El Pacífico no tiene memoria

¡Tan diferente a mi mar! Mi mar, el Atlántico, acumula la memoria de todos los hombres y las mujeres que han pisado sus arenas y se han perdido en su oquedades. Tiene la memoria de mis abuelos y de los abuelos de mis abuelos; la historia de mis antepasados, de mis viejos y la mía arrinconada en una ola que viene y va y revienta y se vuelve a hacer, y a ser ola; un chaparrón de agua salada que resguarda los secretos que allí dejé desde niña y dejó mi hermano, mis primas, mis amigos, mi patria.

El Pacífico es otra cosa; es vacío infinito y azul, donde la memoria se desvanece, donde los poemas se hacen agua y las viejas canciones, sal.
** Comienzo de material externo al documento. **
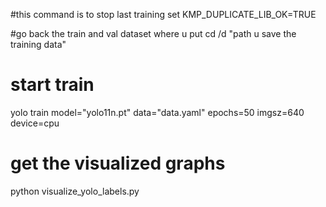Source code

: #this command is to stop last training
set KMP_DUPLICATE_LIB_OK=TRUE

#go back the train and val dataset where u put 
cd /d "path u save the training data"

# start train
yolo train model="yolo11n.pt" data="data.yaml" epochs=50 imgsz=640 device=cpu 

# get the visualized graphs
python visualize_yolo_labels.py

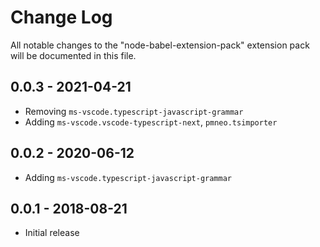 # Change Log

All notable changes to the "node-babel-extension-pack" extension pack will be documented in this file.

## 0.0.3 - 2021-04-21

- Removing `ms-vscode.typescript-javascript-grammar`
- Adding `ms-vscode.vscode-typescript-next`, `pmneo.tsimporter`

## 0.0.2 - 2020-06-12

- Adding `ms-vscode.typescript-javascript-grammar`

## 0.0.1 - 2018-08-21

- Initial release
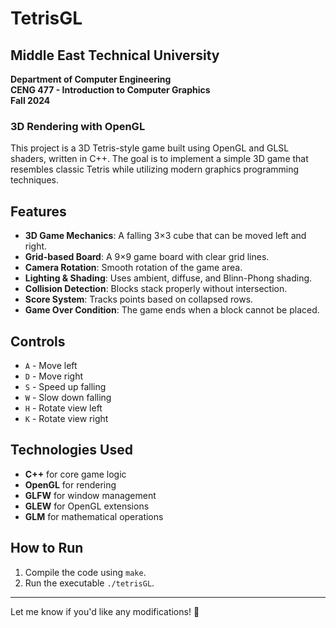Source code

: 
# TetrisGL  

## Middle East Technical University  
**Department of Computer Engineering**  
**CENG 477 - Introduction to Computer Graphics**  
**Fall 2024**  

### 3D Rendering with OpenGL  

This project is a 3D Tetris-style game built using OpenGL and GLSL shaders, written in C++. The goal is to implement a simple 3D game that resembles classic Tetris while utilizing modern graphics programming techniques.

## Features  
- **3D Game Mechanics**: A falling 3×3 cube that can be moved left and right.  
- **Grid-based Board**: A 9×9 game board with clear grid lines.  
- **Camera Rotation**: Smooth rotation of the game area.  
- **Lighting & Shading**: Uses ambient, diffuse, and Blinn-Phong shading.  
- **Collision Detection**: Blocks stack properly without intersection.  
- **Score System**: Tracks points based on collapsed rows.  
- **Game Over Condition**: The game ends when a block cannot be placed.  

## Controls  
- `A` - Move left  
- `D` - Move right  
- `S` - Speed up falling  
- `W` - Slow down falling  
- `H` - Rotate view left  
- `K` - Rotate view right  

## Technologies Used  
- **C++** for core game logic  
- **OpenGL** for rendering  
- **GLFW** for window management  
- **GLEW** for OpenGL extensions  
- **GLM** for mathematical operations  

## How to Run  
1. Compile the code using `make`.  
2. Run the executable `./tetrisGL`.  

---

Let me know if you'd like any modifications! 🚀
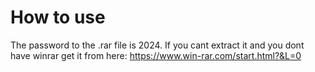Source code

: # How to use

The password to the .rar file is 2024. If you cant extract it and you dont have winrar get it from here: https://www.win-rar.com/start.html?&L=0
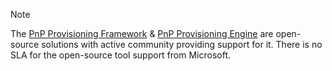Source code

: 
> [!NOTE]
> The [PnP Provisioning Framework](/sharepoint/dev/solution-guidance/pnp-provisioning-framework) & [PnP Provisioning Engine](/sharepoint/dev/solution-guidance/Introducing-the-PnP-Provisioning-Engine) are open-source solutions with active community providing support for it. There is no SLA for the open-source tool support from Microsoft.
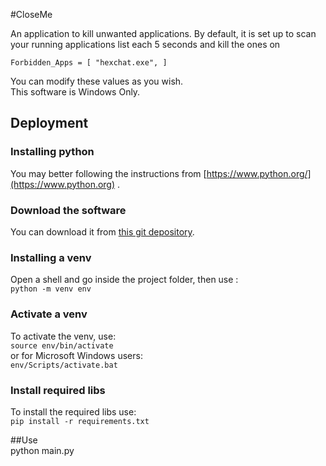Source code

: #CloseMe

An application to kill unwanted applications. By default, it is set up to
scan your running applications list each 5 seconds and kill the ones on  
  
`Forbidden_Apps = [
    "hexchat.exe",
]`
  
You can modify these values as you wish.  
This software is Windows Only.

## Deployment

### Installing python

You may better following the instructions
from [https://www.python.org/](https://www.python.org) .

### Download the software

You can download it
from [this git depository](https://github.com/cGIfl300/).

### Installing a venv

Open a shell and go inside the project folder, then use :  
`python -m venv env`

### Activate a venv

To activate the venv, use:  
`source env/bin/activate`  
or for Microsoft Windows users:  
`env/Scripts/activate.bat`

### Install required libs

To install the required libs use:  
`pip install -r requirements.txt`  

##Use  
python main.py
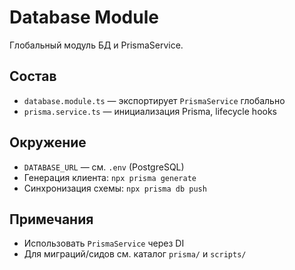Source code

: # Database Module

Глобальный модуль БД и PrismaService.

## Состав
- `database.module.ts` — экспортирует `PrismaService` глобально
- `prisma.service.ts` — инициализация Prisma, lifecycle hooks

## Окружение
- `DATABASE_URL` — см. `.env` (PostgreSQL)
- Генерация клиента: `npx prisma generate`
- Синхронизация схемы: `npx prisma db push`

## Примечания
- Использовать `PrismaService` через DI
- Для миграций/сидов см. каталог `prisma/` и `scripts/`
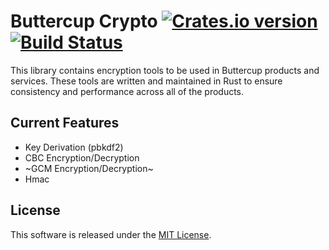 # Buttercup Crypto [![Crates.io version][crates-image]][crates-url] [![Build Status][travis-image]][travis-url]

This library contains encryption tools to be used in Buttercup products and services. These tools are written and maintained in Rust to ensure consistency and performance across all of the products.

## Current Features

- Key Derivation (pbkdf2)
- CBC Encryption/Decryption
- ~GCM Encryption/Decryption~
- Hmac

## License

This software is released under the [MIT License](LICENSE).

[crates-image]: https://img.shields.io/crates/v/buttercup-crypto.svg
[crates-url]: https://crates.io/crates/buttercup-crypto
[travis-image]: https://travis-ci.org/buttercup/crypto.svg?branch=master
[travis-url]: https://travis-ci.org/buttercup/crypto
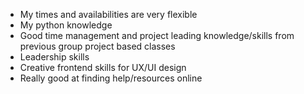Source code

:- My times and availabilities are very flexible
- My python knowledge
- Good time management and project leading knowledge/skills from previous group project based classes
- Leadership skills
- Creative frontend skills for UX/UI design
- Really good at finding help/resources online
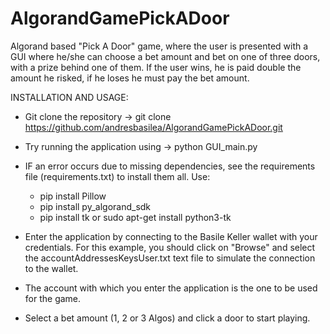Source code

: # AlgorandGamePickADoor
Algorand based "Pick A Door" game, where the user is presented with a GUI where he/she can choose a bet amount and bet on one of three doors, with a prize behind one of them. If the user wins, he is paid double the amount he risked, if he loses he must pay the bet amount. 

INSTALLATION AND USAGE:

- Git clone the repository -> git clone https://github.com/andresbasilea/AlgorandGamePickADoor.git
- Try running the application using -> python GUI_main.py
- IF an error occurs due to missing dependencies, see the requirements file (requirements.txt) to install them all. Use:
    - pip install Pillow
    - pip install py_algorand_sdk
    - pip install tk or sudo apt-get install python3-tk


- Enter the application by connecting to the Basile Keller wallet with your credentials. For this example, you should click on "Browse" and select the accountAddressesKeysUser.txt text file to simulate the connection to the wallet. 
- The account with which you enter the application is the one to be used for the game. 
- Select a bet amount (1, 2 or 3 Algos) and click a door to start playing. 


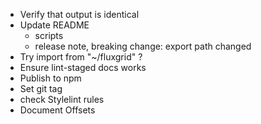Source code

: - Verify that output is identical
- Update README
  - scripts
  - release note, breaking change: export path changed
- Try import from "~/fluxgrid" ?
- Ensure lint-staged docs works
- Publish to npm
- Set git tag
- check Stylelint rules
- Document Offsets

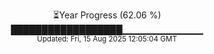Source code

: <p align="center">
⏳Year Progress (62.06 %)<br>
██████████████████▁▁▁▁▁▁▁▁▁▁▁▁ <br>
<sub>Updated: Fri, 15 Aug 2025 12:05:04 GMT</sub>
</p>

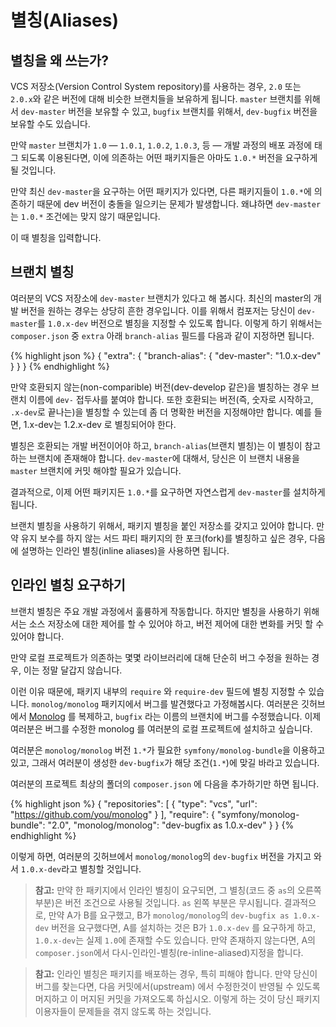 # 별칭(Aliases)

## 별칭을 왜 쓰는가?

VCS 저장소(Version Control System repository)를 사용하는 경우, `2.0` 또는 `2.0.x`와 같은 버전에
대해 비슷한 브랜치들을 보유하게 됩니다. `master` 브랜치를 위해서 `dev-master` 버전을 보유할
수 있고, `bugfix` 브랜치를 위해서, `dev-bugfix` 버전을 보유할 수도 있습니다. 

만약 `master` 브랜치가 `1.0` ― `1.0.1`, `1.0.2`, `1.0.3`, 등 ― 개발 과정의 배포 과정에
태그 되도록 이용된다면, 이에 의존하는 어떤 패키지들은 아마도 `1.0.*` 버전을 요구하게 될 것입니다.

만약 최신 `dev-master`을 요구하는 어떤 패키지가 있다면, 다른 패키지들이 `1.0.*`에 의존하기 때문에
dev 버전이 충돌을 일으키는 문제가 발생합니다. 왜냐하면 `dev-master`는 `1.0.*` 조건에는 맞지 않기
때문입니다.

이 때 별칭을 입력합니다.

## 브랜치 별칭

여러분의 VCS 저장소에 `dev-master` 브랜치가 있다고 해 봅시다. 최신의 master의 개발 버전을 원하는 경우는 상당히 흔한 경우입니다. 이를 위해서 컴포저는 당신이 `dev-master`를 `1.0.x-dev` 버전으로 별칭을 지정할 수 있도록 합니다. 이렇게 하기 위해서는 `composer.json` 중 `extra` 아래 `branch-alias` 필드를 다음과 같이 지정하면 됩니다.

{% highlight json %}
{
    "extra": {
        "branch-alias": {
            "dev-master": "1.0.x-dev"
        }
    }
}
{% endhighlight %}

만약 호환되지 않는(non-comparible) 버전(dev-develop 같은)을 별칭하는 경우 브랜치 이름에 `dev-` 접두사를 붙여야 합니다. 또한 호환되는 버전(즉, 숫자로 시작하고, `.x-dev`로 끝나는)을 별칭할 수 있는데 좀 더 명확한 버전을 지정해야만 합니다. 예를 들면, 1.x-dev는 1.2.x-dev 로 별칭되어야 한다.

별칭은 호환되는 개발 버전이어야 하고, `branch-alias`(브랜치 별칭)는 이 별칭이 참고하는 브랜치에 존재해야 합니다. `dev-master`에 대해서, 당신은 이 브랜치 내용을 `master` 브랜치에 커밋 해야할 필요가 있습니다. 

결과적으로, 이제 어떤 패키지든 `1.0.*`를 요구하면 자연스럽게 `dev-master`를 설치하게 됩니다.

브랜치 별칭을 사용하기 위해서, 패키지 별칭을 붙인 저장소를 갖지고 있어야 합니다. 만약 유지 보수를 하지 않는 서드 파티 패키지의 한 포크(fork)를 별칭하고 싶은 경우, 다음에 설명하는 인라인 별칭(inline aliases)을 사용하면 됩니다.

## 인라인 별칭 요구하기

브랜치 별칭은 주요 개발 과정에서 훌륭하게 작동합니다. 하지만 별칭을 사용하기 위해서는 소스 저장소에 대한 제어를 할 수 있어야 하고, 버전 제어에 대한 변화를 커밋 할 수 있어야 합니다. 

만약 로컬 프로젝트가 의존하는 몇몇 라이브러리에 대해 단순히 버그 수정을 원하는 경우, 이는 정말 달갑지 않습니다.

이런 이유 때문에, 패키지 내부의 `require` 와 `require-dev` 필드에 별칭 지정할 수 있습니다. `monolog/monolog` 패키지에서 버그를 발견했다고 가정해봅시다. 여러분은 깃허브에서 [Monolog](https://github.com/Seldaek/monolog) 를 복제하고, `bugfix` 라는 이름의 브랜치에 버그를 수정했습니다. 이제 여러분은 버그를 수정한 monolog 를 여러분의 로컬 프로젝트에 설치하고 싶습니다.

여러분은 `monolog/monolog` 버전 `1.*`가 필요한 `symfony/monolog-bundle`을 이용하고 있고, 그래서 여러분이 생성한 `dev-bugfix`가 해당 조건(`1.*`)에 맞길 바라고 있습니다.

여러분의 프로젝트 최상의 폴더의 `composer.json` 에 다음을 추가하기만 하면 됩니다.

{% highlight json %}
{
    "repositories": [
        {
            "type": "vcs",
            "url": "https://github.com/you/monolog"
        }
    ],
    "require": {
        "symfony/monolog-bundle": "2.0",
        "monolog/monolog": "dev-bugfix as 1.0.x-dev"
    }
}
{% endhighlight %}

이렇게 하면, 여러분의 깃허브에서 `monolog/monolog`의 `dev-bugfix` 버전을 가지고 와서 `1.0.x-dev`라고 별칭할 것입니다. 

> **참고:** 만약 한 패키지에서 인라인 별칭이 요구되면, 그 별칭(코드 중 `as`의 오른쪽 부분)은 버전 조건으로 사용될 것입니다. 
> `as` 왼쪽 부분은 무시됩니다. 결과적으로, 만약 A가 B를 요구했고, B가 `monolog/monolog`의
> `dev-bugfix as 1.0.x-dev` 버전을 요구했다면, A를 설치하는 것은 B가 `1.0.x-dev`
> 를 요구하게 하고, `1.0.x-dev`는 실제 `1.0`에 존재할 수도 있습니다.
> 만약 존재하지 않는다면, A의 `composer.json`에서 다시-인라인-별칭(re-inline-aliased)지정을 합니다.


> **참고:** 인라인 별칭은 패키지를 배포하는 경우, 특히 피해야 합니다. 만약 당신이 버그를 찾는다면, 다음 커밋에서(upstream) 에서 수정한것이 반영될 수 있도록 머지하고 이 머지된 커밋을 가져오도록 하십시오. 
> 이렇게 하는 것이 당신 패키지 이용자들이 문제들을 겪지 않도록 하는 것입니다. 
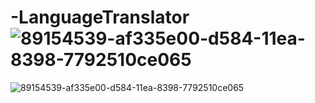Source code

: # -LanguageTranslator![89154539-af335e00-d584-11ea-8398-7792510ce065](https://user-images.githubusercontent.com/107080358/172491371-832987fb-ac6f-4d47-b605-6afeead9423d.png)
![89154539-af335e00-d584-11ea-8398-7792510ce065](https://user-images.githubusercontent.com/107080358/172491375-899eaea8-27aa-470a-b4a4-04f85947777c.png)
En el Atlántico me he enamorado y en el Pacífico he tenido que olvidar, desmoronada por el último lustro. En el Atlántico me sumerjo, cubierta por los mantos de Yemayá, acunada en sus brazos; es donde soy pez sin temor a las profundidades. En el Pacífico debo nadar desnuda, muerta de frío y de miedo. De miedo a desaparecer definitivamente y que nadie, nunca más, vuelva a acordarse de esta triste mujer.

El Atlántico fue la cárcel que tragó mis plegarias y mis sueños de juventud. Pero el Pacífico no me devolvió la paz. Me enseñó que la libertad tiene límites, que el horizonte no es solo una línea imaginaria, que la vida de después no es mejor que la de antes. Sin embargo, hoy quiero ir allí, a ese Pacífico que me borre de todo, que me haga empezar otra vez, que se lleve la memoria y el tiempo.